* Problem to solve:
Output exactly the lines below, starting with the line that has "Support for Data" and going on through the line that has "system (e.\,g.\ Swift/Coaster), or", both included, and no other lines.

* Given data:
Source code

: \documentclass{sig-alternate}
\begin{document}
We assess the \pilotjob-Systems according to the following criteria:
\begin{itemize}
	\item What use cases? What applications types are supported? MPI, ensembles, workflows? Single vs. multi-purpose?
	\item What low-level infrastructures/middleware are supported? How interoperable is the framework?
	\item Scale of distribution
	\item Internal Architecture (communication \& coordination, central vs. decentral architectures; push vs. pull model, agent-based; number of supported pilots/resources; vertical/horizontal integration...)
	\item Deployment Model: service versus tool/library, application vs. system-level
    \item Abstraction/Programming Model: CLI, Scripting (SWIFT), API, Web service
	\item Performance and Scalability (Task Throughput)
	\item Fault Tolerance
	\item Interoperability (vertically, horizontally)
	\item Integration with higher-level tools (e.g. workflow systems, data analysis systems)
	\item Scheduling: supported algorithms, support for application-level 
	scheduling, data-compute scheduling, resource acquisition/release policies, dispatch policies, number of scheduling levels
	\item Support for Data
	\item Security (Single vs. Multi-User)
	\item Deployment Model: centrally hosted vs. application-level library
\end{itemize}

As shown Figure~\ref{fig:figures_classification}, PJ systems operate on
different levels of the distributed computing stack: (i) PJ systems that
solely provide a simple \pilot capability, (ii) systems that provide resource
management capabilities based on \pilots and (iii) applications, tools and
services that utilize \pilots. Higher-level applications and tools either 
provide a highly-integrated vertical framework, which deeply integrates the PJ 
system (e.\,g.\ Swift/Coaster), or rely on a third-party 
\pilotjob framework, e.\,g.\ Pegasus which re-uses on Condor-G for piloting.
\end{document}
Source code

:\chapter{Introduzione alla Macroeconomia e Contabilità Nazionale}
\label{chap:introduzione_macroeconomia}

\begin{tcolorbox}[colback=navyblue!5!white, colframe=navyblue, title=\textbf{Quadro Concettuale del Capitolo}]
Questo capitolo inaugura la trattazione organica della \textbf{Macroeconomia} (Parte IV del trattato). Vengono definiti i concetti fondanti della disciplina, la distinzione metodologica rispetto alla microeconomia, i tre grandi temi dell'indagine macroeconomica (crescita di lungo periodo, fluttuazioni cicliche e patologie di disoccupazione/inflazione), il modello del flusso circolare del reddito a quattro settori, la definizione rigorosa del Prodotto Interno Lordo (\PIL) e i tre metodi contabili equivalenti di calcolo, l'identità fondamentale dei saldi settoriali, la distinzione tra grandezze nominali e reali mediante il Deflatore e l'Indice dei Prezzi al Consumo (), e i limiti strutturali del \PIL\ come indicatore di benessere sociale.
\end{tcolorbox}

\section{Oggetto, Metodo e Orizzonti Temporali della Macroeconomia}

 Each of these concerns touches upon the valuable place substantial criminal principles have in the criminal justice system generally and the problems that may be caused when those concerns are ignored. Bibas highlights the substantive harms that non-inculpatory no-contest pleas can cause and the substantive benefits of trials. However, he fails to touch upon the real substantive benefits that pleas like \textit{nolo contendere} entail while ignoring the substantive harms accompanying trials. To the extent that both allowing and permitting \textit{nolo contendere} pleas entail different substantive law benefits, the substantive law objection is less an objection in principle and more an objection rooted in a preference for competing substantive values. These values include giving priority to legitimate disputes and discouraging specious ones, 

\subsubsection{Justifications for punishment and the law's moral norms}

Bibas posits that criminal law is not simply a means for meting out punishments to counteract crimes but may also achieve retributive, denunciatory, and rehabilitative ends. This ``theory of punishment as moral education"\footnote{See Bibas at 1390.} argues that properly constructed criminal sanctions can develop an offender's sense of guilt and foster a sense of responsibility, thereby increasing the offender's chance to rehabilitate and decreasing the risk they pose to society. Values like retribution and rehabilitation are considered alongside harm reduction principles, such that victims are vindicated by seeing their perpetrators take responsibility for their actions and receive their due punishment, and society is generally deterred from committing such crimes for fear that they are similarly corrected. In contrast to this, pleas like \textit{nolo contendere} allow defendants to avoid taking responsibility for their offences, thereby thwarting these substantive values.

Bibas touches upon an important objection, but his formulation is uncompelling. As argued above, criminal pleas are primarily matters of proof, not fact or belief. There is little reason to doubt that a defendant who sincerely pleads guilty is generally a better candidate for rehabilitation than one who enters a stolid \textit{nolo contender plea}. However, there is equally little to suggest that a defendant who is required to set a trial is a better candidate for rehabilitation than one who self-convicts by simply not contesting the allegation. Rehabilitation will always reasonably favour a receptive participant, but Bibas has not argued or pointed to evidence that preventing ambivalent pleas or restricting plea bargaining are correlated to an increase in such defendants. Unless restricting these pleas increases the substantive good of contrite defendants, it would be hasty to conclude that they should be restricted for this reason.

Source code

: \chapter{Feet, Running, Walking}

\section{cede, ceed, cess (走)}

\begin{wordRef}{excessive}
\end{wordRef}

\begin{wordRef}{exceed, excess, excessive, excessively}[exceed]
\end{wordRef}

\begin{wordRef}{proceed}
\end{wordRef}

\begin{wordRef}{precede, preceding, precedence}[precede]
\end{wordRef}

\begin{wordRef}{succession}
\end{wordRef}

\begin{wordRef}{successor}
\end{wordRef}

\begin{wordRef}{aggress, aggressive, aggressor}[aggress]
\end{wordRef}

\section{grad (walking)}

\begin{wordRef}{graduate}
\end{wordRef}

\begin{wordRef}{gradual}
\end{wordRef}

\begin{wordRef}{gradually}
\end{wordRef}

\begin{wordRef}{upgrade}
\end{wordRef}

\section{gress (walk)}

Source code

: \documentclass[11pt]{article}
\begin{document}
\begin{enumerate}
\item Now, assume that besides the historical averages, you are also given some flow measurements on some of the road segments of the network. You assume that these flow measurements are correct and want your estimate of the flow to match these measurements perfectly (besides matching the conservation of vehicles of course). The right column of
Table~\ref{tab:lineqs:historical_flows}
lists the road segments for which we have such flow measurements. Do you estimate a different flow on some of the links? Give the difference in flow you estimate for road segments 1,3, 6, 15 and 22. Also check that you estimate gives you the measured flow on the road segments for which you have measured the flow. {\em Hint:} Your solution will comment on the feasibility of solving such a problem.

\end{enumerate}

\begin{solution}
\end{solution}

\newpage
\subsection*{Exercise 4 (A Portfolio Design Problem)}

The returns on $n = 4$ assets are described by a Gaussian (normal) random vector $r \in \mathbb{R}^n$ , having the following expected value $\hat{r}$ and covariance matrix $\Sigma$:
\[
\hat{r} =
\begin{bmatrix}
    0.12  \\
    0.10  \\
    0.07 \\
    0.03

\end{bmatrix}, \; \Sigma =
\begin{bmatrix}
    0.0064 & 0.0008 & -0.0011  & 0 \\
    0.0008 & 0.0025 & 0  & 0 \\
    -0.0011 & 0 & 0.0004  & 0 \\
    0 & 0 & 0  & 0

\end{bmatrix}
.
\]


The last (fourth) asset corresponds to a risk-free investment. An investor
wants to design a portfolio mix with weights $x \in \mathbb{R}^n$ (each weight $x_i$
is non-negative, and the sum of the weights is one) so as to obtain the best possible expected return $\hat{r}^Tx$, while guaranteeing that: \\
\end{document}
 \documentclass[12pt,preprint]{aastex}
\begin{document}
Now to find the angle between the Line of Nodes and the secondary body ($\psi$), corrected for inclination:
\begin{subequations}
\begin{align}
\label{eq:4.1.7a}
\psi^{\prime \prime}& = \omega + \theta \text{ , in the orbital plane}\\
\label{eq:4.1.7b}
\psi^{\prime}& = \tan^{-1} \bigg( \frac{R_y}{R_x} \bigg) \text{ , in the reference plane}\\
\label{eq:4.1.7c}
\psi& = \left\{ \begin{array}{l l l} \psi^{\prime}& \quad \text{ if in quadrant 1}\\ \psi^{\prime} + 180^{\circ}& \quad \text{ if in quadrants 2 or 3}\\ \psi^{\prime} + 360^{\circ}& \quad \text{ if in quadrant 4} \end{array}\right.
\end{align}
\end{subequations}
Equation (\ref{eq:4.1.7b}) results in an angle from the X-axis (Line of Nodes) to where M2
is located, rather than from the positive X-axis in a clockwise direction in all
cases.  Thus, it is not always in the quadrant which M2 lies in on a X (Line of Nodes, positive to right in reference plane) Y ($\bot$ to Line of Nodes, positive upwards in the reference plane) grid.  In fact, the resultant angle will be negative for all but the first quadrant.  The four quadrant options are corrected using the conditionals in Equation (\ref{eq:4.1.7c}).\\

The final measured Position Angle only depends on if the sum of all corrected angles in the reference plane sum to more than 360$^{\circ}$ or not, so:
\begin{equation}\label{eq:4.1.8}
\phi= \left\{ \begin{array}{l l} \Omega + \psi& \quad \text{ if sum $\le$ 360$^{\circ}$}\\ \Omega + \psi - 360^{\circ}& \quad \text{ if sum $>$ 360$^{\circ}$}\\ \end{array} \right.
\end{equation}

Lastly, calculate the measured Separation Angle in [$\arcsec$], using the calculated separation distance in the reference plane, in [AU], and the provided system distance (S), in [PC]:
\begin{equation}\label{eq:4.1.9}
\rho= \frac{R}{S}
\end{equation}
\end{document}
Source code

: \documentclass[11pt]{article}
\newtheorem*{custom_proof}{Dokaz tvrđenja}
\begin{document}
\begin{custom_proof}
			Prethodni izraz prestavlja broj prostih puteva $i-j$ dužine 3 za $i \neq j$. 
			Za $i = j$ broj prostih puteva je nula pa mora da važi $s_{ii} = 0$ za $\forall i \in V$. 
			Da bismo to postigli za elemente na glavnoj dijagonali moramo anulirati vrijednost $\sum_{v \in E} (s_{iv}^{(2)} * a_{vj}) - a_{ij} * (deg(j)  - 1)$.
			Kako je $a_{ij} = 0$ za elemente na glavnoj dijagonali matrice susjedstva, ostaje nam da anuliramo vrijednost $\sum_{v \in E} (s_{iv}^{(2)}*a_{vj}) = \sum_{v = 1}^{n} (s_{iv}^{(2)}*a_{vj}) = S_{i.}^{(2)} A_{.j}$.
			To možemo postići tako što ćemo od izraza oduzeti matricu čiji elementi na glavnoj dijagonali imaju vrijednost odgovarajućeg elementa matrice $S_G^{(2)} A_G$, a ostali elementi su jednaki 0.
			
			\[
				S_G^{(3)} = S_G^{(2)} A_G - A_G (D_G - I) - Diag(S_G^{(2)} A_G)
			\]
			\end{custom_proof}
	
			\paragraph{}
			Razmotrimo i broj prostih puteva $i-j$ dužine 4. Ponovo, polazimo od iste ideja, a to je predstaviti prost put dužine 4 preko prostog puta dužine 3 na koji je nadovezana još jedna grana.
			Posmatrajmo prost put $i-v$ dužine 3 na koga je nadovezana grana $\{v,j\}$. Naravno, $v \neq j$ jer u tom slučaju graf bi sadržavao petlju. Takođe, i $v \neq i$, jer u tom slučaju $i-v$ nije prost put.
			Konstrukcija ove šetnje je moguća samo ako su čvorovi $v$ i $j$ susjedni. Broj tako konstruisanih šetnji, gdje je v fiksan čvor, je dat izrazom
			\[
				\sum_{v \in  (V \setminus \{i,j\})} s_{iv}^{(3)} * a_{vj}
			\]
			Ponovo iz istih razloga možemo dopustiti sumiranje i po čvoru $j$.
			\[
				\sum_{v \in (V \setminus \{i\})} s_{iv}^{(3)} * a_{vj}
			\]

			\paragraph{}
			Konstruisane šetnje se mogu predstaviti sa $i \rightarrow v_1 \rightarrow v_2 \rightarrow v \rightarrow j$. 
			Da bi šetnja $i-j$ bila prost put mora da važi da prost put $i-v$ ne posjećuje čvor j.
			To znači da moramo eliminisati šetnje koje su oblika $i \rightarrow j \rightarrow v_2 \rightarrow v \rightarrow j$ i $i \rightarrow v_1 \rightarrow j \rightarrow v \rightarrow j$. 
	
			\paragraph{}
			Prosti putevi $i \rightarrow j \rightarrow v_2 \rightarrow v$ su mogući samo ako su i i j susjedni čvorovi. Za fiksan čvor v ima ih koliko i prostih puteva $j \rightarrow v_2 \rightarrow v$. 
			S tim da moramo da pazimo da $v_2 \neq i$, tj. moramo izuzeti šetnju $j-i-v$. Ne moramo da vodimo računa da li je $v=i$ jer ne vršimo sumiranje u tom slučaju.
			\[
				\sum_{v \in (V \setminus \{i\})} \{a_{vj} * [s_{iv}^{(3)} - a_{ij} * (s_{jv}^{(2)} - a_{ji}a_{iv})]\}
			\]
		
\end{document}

* Response to this exercise:
	\item Support for Data
	\item Security (Single vs. Multi-User)
	\item Deployment Model: centrally hosted vs. application-level library
\end{itemize}

As shown Figure~\ref{fig:figures_classification}, PJ systems operate on
different levels of the distributed computing stack: (i) PJ systems that
solely provide a simple \pilot capability, (ii) systems that provide resource
management capabilities based on \pilots and (iii) applications, tools and
services that utilize \pilots. Higher-level applications and tools either 
provide a highly-integrated vertical framework, which deeply integrates the PJ 
system (e.\,g.\ Swift/Coaster), or rely on a third-party 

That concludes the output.